Exercise material:
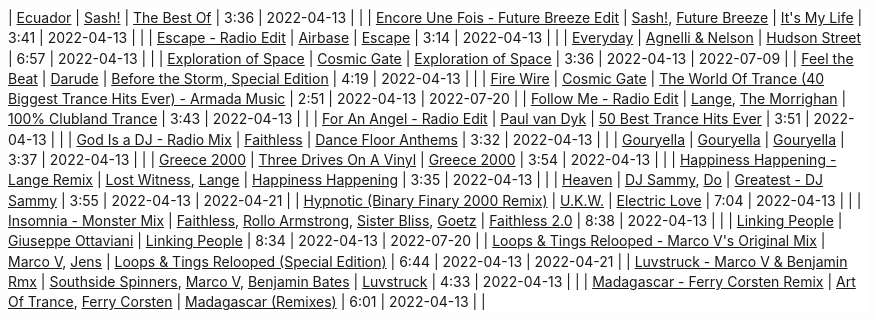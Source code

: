 | [Ecuador](https://open.spotify.com/track/5UuVC9noWHcsOX08ctdbDD) | [Sash!](https://open.spotify.com/artist/5XTxV2ifoYkmNb13Gb6cKz) | [The Best Of](https://open.spotify.com/album/45XCMxMYVkiI9kh9P35MHz) | 3:36 | 2022-04-13 |  |
| [Encore Une Fois \- Future Breeze Edit](https://open.spotify.com/track/3UPBOL5UtCZmJRwioMkfLD) | [Sash!](https://open.spotify.com/artist/5XTxV2ifoYkmNb13Gb6cKz), [Future Breeze](https://open.spotify.com/artist/2Qa4UBwzhEFt1Tpj95cZls) | [It's My Life](https://open.spotify.com/album/2YBkamwn6VqpPO2wOfDVjS) | 3:41 | 2022-04-13 |  |
| [Escape \- Radio Edit](https://open.spotify.com/track/0gDfkQYmyiq0eZFLof6hbh) | [Airbase](https://open.spotify.com/artist/3R3fc4fBMzzmJoSrRgVdKe) | [Escape](https://open.spotify.com/album/7hMHlj0TgrV5hw7LwZeziu) | 3:14 | 2022-04-13 |  |
| [Everyday](https://open.spotify.com/track/0wnBedwQDPcyXzitB8Yvkr) | [Agnelli & Nelson](https://open.spotify.com/artist/25fXoLpROrtnNtQ1ifr8oN) | [Hudson Street](https://open.spotify.com/album/4rrJaNjSH961yFQD0DvfbU) | 6:57 | 2022-04-13 |  |
| [Exploration of Space](https://open.spotify.com/track/4WfRqfzYSSopd07hKWnxwr) | [Cosmic Gate](https://open.spotify.com/artist/6ySxYu68zTsO5ghsThpGtS) | [Exploration of Space](https://open.spotify.com/album/5X9F0Kp2qbTB6cLXYjqVG1) | 3:36 | 2022-04-13 | 2022-07-09 |
| [Feel the Beat](https://open.spotify.com/track/5BZx0wikkFZF2BnaIo2qTy) | [Darude](https://open.spotify.com/artist/0LhHRmSd1EYM5QdNeNnCoQ) | [Before the Storm, Special Edition](https://open.spotify.com/album/0Xks5v0dve8Gh2tRHIekjo) | 4:19 | 2022-04-13 |  |
| [Fire Wire](https://open.spotify.com/track/15Fpa2wUSK48RBT2eqBka8) | [Cosmic Gate](https://open.spotify.com/artist/6ySxYu68zTsO5ghsThpGtS) | [The World Of Trance \(40 Biggest Trance Hits Ever\) \- Armada Music](https://open.spotify.com/album/3L3PWNYWWiW0eGKV5nAXsR) | 2:51 | 2022-04-13 | 2022-07-20 |
| [Follow Me \- Radio Edit](https://open.spotify.com/track/2Q3GYtZYSMZF02UiCzDZ7U) | [Lange](https://open.spotify.com/artist/0zgmzl8NLEOsqYNOQcSmAA), [The Morrighan](https://open.spotify.com/artist/1MebLqs1g2o2M8bpd55V5S) | [100% Clubland Trance](https://open.spotify.com/album/2dnbvXUaQDczid713Ahagb) | 3:43 | 2022-04-13 |  |
| [For An Angel \- Radio Edit](https://open.spotify.com/track/1xWsg53VIHw0iTTDAGHJ4Q) | [Paul van Dyk](https://open.spotify.com/artist/7wU1naftD3lNq7rNsiDvOR) | [50 Best Trance Hits Ever](https://open.spotify.com/album/18fxBZwWroGh7bIGUk6eNW) | 3:51 | 2022-04-13 |  |
| [God Is a DJ \- Radio Mix](https://open.spotify.com/track/4dFDiYvdK5aPfAa0D90gJ8) | [Faithless](https://open.spotify.com/artist/5T4UKHhr4HGIC0VzdZQtAE) | [Dance Floor Anthems](https://open.spotify.com/album/7yhnBLWv6EZ5BRY8oYLdYC) | 3:32 | 2022-04-13 |  |
| [Gouryella](https://open.spotify.com/track/6xl5vg5rhmbGI7kNML1IP4) | [Gouryella](https://open.spotify.com/artist/1JKDQ9CDwfLKUrhO6KYaki) | [Gouryella](https://open.spotify.com/album/3m46k3MUplWsGimuECcGoL) | 3:37 | 2022-04-13 |  |
| [Greece 2000](https://open.spotify.com/track/0TZL4krCFcuTlYZ8J9kcBX) | [Three Drives On A Vinyl](https://open.spotify.com/artist/10feV0eOe64kjUc95Lnfuv) | [Greece 2000](https://open.spotify.com/album/0Kldrxo1zjpUc07YQGea9n) | 3:54 | 2022-04-13 |  |
| [Happiness Happening \- Lange Remix](https://open.spotify.com/track/5FzfJkVJSn8JrYe58uM5O5) | [Lost Witness](https://open.spotify.com/artist/2NCerM6sPl0bsa2XzOKrTY), [Lange](https://open.spotify.com/artist/0zgmzl8NLEOsqYNOQcSmAA) | [Happiness Happening](https://open.spotify.com/album/0Cv2ksoLYcjvHKP0CZ89s0) | 3:35 | 2022-04-13 |  |
| [Heaven](https://open.spotify.com/track/5M2LFOy2TvzBVU5KCd6N8v) | [DJ Sammy](https://open.spotify.com/artist/4z4m1P0iX2nRSPDBEZ8LBT), [Do](https://open.spotify.com/artist/7sQECgfT3RtfL0RZWK63Wg) | [Greatest \- DJ Sammy](https://open.spotify.com/album/0AfxLyEBIIa3SuRsQl6nvL) | 3:55 | 2022-04-13 | 2022-04-21 |
| [Hypnotic \(Binary Finary 2000 Remix\)](https://open.spotify.com/track/1KHNbJJBG6fUV9vCFP9BcR) | [U.K.W.](https://open.spotify.com/artist/5It8yuAnbd32rG1gA46nhs) | [Electric Love](https://open.spotify.com/album/7ug3lXDnZVKFVlJfUiTIPr) | 7:04 | 2022-04-13 |  |
| [Insomnia \- Monster Mix](https://open.spotify.com/track/2FH3BLTMhJlCH1Dmkua5DW) | [Faithless](https://open.spotify.com/artist/5T4UKHhr4HGIC0VzdZQtAE), [Rollo Armstrong](https://open.spotify.com/artist/6hFSukEzqXAkCIcXNnctZ4), [Sister Bliss](https://open.spotify.com/artist/4tc9NREea7ncB7JzqdBsj5), [Goetz](https://open.spotify.com/artist/1HT9jeorSqkirZ9bcMQuKv) | [Faithless 2.0](https://open.spotify.com/album/5USqWtDnrzYSN7oh1wPl2O) | 8:38 | 2022-04-13 |  |
| [Linking People](https://open.spotify.com/track/7GDHnh0uFnONkHDDnGkFN7) | [Giuseppe Ottaviani](https://open.spotify.com/artist/5B9q1NRokzWYB7nSgnlHyv) | [Linking People](https://open.spotify.com/album/5YuQtNZ5nWZYykCxXFjiM4) | 8:34 | 2022-04-13 | 2022-07-20 |
| [Loops & Tings Relooped \- Marco V's Original Mix](https://open.spotify.com/track/194nuzvtgqMWIBJXPusBAv) | [Marco V](https://open.spotify.com/artist/24xpaWFyBOwoB8lBBolWzv), [Jens](https://open.spotify.com/artist/1ijg7R0Fw3gbM6aHov3TXn) | [Loops & Tings Relooped \(Special Edition\)](https://open.spotify.com/album/3MmxH5GzAJxteueSBHHfgc) | 6:44 | 2022-04-13 | 2022-04-21 |
| [Luvstruck \- Marco V & Benjamin Rmx](https://open.spotify.com/track/5lBfxQnalQqjDbOHe6voet) | [Southside Spinners](https://open.spotify.com/artist/7KrZpsNMLhQtA1s4UGNVbb), [Marco V](https://open.spotify.com/artist/24xpaWFyBOwoB8lBBolWzv), [Benjamin Bates](https://open.spotify.com/artist/2zk6outptAdZh4zvEjLk8W) | [Luvstruck](https://open.spotify.com/album/2p8BWCaascvAdgbZ9p7FTR) | 4:33 | 2022-04-13 |  |
| [Madagascar \- Ferry Corsten Remix](https://open.spotify.com/track/0wiloryIyGu6IJay76redv) | [Art Of Trance](https://open.spotify.com/artist/42edDgjfmvA5cRKsF1KH5a), [Ferry Corsten](https://open.spotify.com/artist/2ohlvFf9PBsDELdRstPtlP) | [Madagascar \(Remixes\)](https://open.spotify.com/album/2cWcu5iCXuCzw7cuZD34Ky) | 6:01 | 2022-04-13 |  |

Problem statement: Copy the lines above exactly, beginning at the line containing "[Luvstruck \- Marco" and stopping at the last line.

Your response:
| [Luvstruck \- Marco V & Benjamin Rmx](https://open.spotify.com/track/5lBfxQnalQqjDbOHe6voet) | [Southside Spinners](https://open.spotify.com/artist/7KrZpsNMLhQtA1s4UGNVbb), [Marco V](https://open.spotify.com/artist/24xpaWFyBOwoB8lBBolWzv), [Benjamin Bates](https://open.spotify.com/artist/2zk6outptAdZh4zvEjLk8W) | [Luvstruck](https://open.spotify.com/album/2p8BWCaascvAdgbZ9p7FTR) | 4:33 | 2022-04-13 |  |
| [Madagascar \- Ferry Corsten Remix](https://open.spotify.com/track/0wiloryIyGu6IJay76redv) | [Art Of Trance](https://open.spotify.com/artist/42edDgjfmvA5cRKsF1KH5a), [Ferry Corsten](https://open.spotify.com/artist/2ohlvFf9PBsDELdRstPtlP) | [Madagascar \(Remixes\)](https://open.spotify.com/album/2cWcu5iCXuCzw7cuZD34Ky) | 6:01 | 2022-04-13 |  |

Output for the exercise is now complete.